(Stored data)
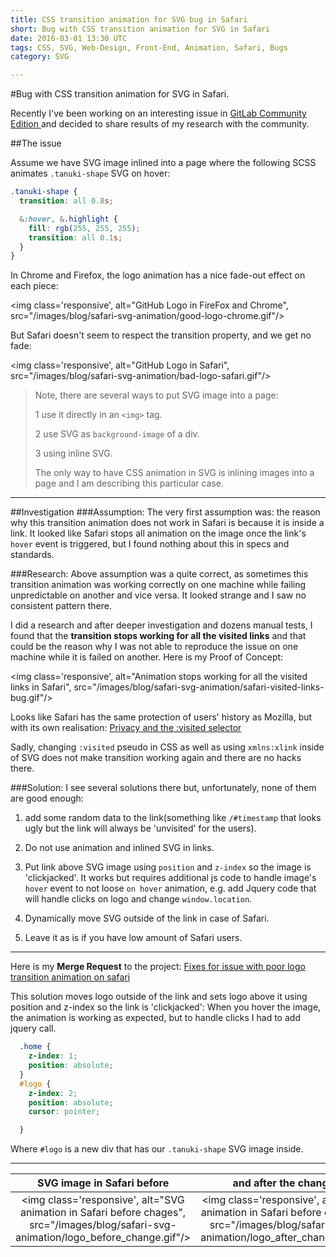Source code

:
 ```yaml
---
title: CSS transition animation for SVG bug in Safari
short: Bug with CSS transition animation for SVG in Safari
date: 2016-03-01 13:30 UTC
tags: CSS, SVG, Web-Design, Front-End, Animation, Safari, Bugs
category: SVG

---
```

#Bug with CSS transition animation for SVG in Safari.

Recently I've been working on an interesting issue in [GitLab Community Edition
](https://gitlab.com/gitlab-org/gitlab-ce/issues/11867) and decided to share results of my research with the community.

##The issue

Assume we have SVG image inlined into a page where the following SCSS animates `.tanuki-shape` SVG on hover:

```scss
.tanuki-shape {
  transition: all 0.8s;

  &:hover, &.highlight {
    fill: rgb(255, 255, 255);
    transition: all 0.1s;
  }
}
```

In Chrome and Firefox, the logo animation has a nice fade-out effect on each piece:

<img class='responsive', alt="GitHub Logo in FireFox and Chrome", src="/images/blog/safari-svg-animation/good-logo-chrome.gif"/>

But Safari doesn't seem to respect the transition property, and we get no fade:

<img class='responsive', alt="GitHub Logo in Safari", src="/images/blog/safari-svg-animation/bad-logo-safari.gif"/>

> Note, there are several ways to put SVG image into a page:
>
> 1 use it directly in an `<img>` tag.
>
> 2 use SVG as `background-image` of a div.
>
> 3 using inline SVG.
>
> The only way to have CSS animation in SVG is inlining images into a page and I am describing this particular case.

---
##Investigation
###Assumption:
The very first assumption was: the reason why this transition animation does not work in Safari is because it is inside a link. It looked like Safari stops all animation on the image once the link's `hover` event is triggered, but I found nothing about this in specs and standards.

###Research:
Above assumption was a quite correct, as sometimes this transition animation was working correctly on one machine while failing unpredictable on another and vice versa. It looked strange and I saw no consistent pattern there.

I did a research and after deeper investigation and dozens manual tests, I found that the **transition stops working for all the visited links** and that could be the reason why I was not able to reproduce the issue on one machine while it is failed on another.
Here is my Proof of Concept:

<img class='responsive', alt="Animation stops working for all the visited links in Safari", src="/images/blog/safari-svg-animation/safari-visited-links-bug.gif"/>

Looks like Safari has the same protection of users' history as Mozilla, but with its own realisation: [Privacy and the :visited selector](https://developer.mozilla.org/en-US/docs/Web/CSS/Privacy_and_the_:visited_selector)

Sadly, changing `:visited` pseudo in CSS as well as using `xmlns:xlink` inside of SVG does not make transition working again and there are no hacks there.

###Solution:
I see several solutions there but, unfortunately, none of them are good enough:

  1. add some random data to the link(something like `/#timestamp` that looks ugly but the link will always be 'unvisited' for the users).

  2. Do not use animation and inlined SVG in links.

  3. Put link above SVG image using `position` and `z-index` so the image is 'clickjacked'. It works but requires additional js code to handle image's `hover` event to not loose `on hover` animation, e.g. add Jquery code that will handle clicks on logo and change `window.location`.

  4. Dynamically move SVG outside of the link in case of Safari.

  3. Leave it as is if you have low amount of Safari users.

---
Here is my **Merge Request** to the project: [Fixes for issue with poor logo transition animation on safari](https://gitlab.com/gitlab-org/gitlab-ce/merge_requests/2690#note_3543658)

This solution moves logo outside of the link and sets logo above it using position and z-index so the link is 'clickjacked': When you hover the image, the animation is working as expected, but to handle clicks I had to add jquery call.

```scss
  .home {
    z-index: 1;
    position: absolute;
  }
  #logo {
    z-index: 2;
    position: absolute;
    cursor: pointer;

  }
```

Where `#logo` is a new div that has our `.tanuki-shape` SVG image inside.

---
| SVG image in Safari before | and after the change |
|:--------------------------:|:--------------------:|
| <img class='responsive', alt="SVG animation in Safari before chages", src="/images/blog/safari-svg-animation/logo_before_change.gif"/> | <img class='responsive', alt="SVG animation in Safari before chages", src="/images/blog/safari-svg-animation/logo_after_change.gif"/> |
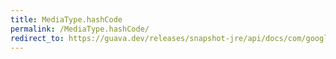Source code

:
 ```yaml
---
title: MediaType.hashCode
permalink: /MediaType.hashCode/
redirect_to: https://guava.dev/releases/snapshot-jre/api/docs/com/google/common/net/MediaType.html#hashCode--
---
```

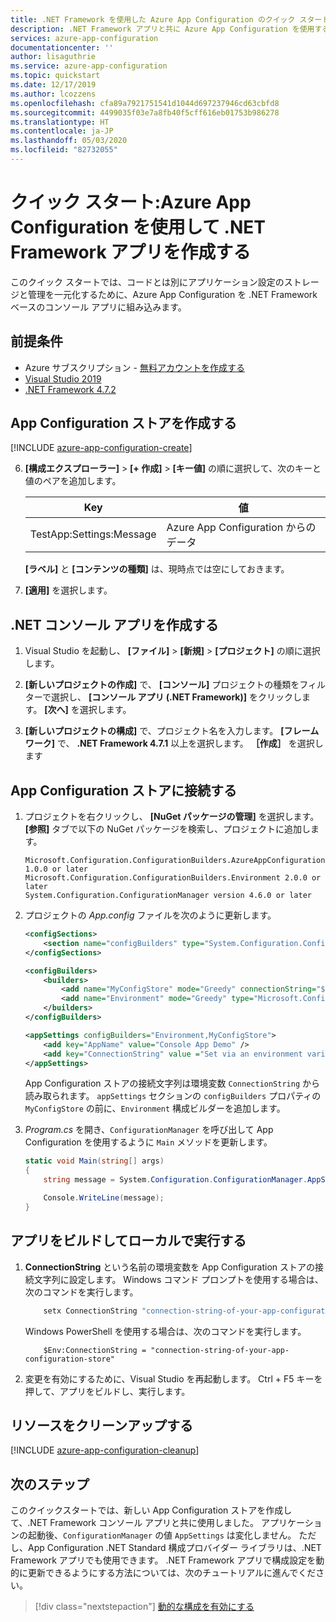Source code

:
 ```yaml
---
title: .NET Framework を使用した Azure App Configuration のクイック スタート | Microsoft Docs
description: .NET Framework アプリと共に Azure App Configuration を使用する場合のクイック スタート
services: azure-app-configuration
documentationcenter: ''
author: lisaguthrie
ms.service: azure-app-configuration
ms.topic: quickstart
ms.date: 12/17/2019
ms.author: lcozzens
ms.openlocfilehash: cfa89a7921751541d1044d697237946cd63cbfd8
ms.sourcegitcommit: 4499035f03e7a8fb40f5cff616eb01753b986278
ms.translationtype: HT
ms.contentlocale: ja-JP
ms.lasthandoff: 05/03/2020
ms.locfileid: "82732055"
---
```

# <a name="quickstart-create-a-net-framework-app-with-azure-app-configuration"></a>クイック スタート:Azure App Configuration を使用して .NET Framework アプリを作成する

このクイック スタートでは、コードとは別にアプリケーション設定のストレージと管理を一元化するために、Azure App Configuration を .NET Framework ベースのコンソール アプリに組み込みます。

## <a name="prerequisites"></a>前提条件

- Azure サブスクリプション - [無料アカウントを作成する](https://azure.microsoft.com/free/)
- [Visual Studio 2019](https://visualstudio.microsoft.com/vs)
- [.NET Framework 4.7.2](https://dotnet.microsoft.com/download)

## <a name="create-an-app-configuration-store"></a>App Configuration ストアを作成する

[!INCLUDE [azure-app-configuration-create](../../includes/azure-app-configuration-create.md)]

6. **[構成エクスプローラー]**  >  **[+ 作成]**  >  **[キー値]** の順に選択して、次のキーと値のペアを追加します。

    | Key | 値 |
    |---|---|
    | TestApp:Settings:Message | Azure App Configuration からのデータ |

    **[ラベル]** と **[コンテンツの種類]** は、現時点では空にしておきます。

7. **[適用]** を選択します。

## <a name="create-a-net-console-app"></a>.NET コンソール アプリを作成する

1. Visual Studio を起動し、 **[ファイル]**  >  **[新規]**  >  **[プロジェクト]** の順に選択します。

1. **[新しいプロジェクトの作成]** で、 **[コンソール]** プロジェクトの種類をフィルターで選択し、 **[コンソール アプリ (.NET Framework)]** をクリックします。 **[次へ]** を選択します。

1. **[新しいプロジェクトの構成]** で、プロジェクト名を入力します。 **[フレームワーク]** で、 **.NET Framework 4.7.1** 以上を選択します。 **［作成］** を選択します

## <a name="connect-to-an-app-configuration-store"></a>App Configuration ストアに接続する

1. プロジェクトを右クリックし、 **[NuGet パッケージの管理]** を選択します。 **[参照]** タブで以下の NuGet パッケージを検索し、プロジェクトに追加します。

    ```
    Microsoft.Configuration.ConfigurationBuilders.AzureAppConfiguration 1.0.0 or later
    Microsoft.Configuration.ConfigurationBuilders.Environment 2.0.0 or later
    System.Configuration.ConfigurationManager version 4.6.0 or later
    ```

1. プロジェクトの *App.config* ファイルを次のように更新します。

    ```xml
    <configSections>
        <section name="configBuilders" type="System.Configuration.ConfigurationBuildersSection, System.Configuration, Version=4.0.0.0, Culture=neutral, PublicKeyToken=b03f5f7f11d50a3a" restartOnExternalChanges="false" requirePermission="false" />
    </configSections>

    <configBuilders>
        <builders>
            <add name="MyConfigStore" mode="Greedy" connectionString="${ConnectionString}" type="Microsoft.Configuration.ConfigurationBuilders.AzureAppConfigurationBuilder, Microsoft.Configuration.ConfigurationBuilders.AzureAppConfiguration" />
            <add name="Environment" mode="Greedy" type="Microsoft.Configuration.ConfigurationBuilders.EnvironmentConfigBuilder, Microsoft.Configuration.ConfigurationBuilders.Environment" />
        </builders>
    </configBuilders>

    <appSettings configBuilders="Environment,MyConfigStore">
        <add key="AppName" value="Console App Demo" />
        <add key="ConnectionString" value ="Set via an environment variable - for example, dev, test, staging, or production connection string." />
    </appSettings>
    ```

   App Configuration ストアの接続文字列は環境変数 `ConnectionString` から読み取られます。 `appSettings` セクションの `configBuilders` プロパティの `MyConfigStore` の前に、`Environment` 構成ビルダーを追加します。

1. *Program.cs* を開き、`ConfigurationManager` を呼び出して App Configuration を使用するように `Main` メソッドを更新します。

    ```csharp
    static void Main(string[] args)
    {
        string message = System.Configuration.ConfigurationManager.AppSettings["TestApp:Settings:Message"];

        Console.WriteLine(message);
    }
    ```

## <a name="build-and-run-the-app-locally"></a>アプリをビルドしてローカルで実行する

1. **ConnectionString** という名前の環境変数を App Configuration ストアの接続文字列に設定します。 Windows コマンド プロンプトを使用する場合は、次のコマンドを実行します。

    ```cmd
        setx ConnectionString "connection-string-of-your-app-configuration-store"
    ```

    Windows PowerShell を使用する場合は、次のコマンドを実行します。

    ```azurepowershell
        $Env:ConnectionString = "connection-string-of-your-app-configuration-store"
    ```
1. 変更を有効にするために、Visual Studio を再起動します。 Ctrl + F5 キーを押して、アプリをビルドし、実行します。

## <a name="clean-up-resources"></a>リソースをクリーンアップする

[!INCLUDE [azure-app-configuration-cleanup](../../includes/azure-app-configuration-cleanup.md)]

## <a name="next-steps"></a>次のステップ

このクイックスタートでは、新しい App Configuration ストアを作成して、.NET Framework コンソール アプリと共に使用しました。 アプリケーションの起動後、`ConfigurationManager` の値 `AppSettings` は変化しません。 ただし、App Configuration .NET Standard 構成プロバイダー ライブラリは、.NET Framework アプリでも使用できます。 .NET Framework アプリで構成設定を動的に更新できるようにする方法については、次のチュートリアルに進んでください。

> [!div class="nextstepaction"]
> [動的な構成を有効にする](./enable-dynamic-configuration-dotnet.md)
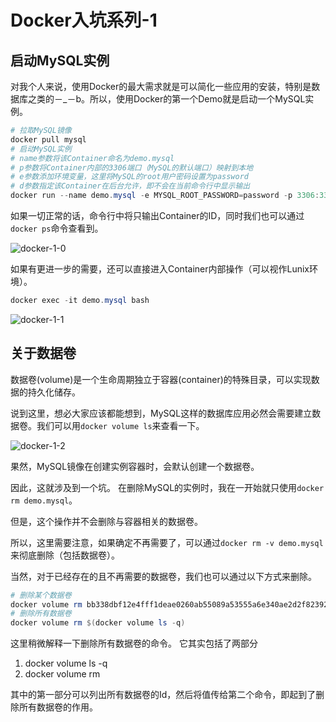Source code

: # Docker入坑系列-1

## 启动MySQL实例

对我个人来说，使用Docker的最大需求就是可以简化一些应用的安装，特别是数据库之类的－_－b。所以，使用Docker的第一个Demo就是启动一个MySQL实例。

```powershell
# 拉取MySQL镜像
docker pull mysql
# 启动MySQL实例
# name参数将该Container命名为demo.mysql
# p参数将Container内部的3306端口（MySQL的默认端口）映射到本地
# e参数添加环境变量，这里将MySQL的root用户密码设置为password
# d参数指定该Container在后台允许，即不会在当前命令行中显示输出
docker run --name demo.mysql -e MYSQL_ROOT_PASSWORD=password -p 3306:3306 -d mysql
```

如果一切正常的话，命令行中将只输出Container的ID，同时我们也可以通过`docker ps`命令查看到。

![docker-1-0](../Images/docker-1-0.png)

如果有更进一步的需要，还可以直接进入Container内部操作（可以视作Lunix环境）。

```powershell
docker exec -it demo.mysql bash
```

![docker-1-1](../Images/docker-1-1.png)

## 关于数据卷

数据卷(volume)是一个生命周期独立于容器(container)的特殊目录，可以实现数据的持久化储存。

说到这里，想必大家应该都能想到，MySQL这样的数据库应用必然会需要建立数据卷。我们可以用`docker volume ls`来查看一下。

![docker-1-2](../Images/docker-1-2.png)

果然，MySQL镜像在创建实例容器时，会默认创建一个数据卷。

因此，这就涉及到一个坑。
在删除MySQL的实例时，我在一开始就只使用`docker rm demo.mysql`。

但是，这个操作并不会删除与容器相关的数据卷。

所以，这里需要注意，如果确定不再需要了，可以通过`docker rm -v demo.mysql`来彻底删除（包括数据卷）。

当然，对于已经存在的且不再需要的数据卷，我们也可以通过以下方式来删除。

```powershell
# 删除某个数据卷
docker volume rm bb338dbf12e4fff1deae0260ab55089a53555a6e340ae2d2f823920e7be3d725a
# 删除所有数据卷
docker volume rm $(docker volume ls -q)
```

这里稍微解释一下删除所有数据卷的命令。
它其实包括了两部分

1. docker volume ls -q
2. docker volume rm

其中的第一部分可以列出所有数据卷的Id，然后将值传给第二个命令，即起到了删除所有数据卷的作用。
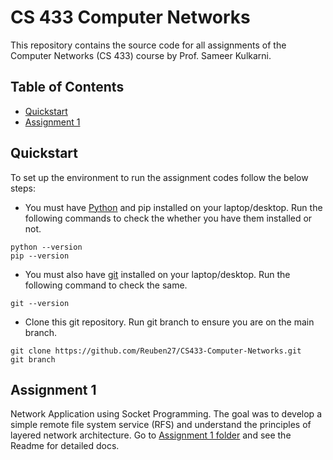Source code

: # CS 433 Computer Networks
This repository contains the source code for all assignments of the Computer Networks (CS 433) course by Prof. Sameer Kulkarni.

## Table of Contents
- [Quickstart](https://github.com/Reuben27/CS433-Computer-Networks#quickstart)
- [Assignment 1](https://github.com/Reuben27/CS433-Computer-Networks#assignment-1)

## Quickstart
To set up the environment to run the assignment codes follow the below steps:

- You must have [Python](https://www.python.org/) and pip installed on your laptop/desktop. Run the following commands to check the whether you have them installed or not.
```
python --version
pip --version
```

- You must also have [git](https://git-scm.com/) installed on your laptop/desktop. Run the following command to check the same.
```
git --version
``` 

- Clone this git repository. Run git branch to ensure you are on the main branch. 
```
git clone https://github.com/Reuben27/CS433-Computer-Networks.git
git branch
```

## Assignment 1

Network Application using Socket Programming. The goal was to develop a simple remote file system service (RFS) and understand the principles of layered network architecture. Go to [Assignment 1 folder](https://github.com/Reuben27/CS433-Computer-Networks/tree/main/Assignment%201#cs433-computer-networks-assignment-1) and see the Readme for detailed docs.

## Task prompt
Each line that holds the word "case" should be extracted from the records.

## Answer to this problem
> The only way to have CSS animation in SVG is inlining images into a page and I am describing this particular case.
  4. Dynamically move SVG outside of the link in case of Safari.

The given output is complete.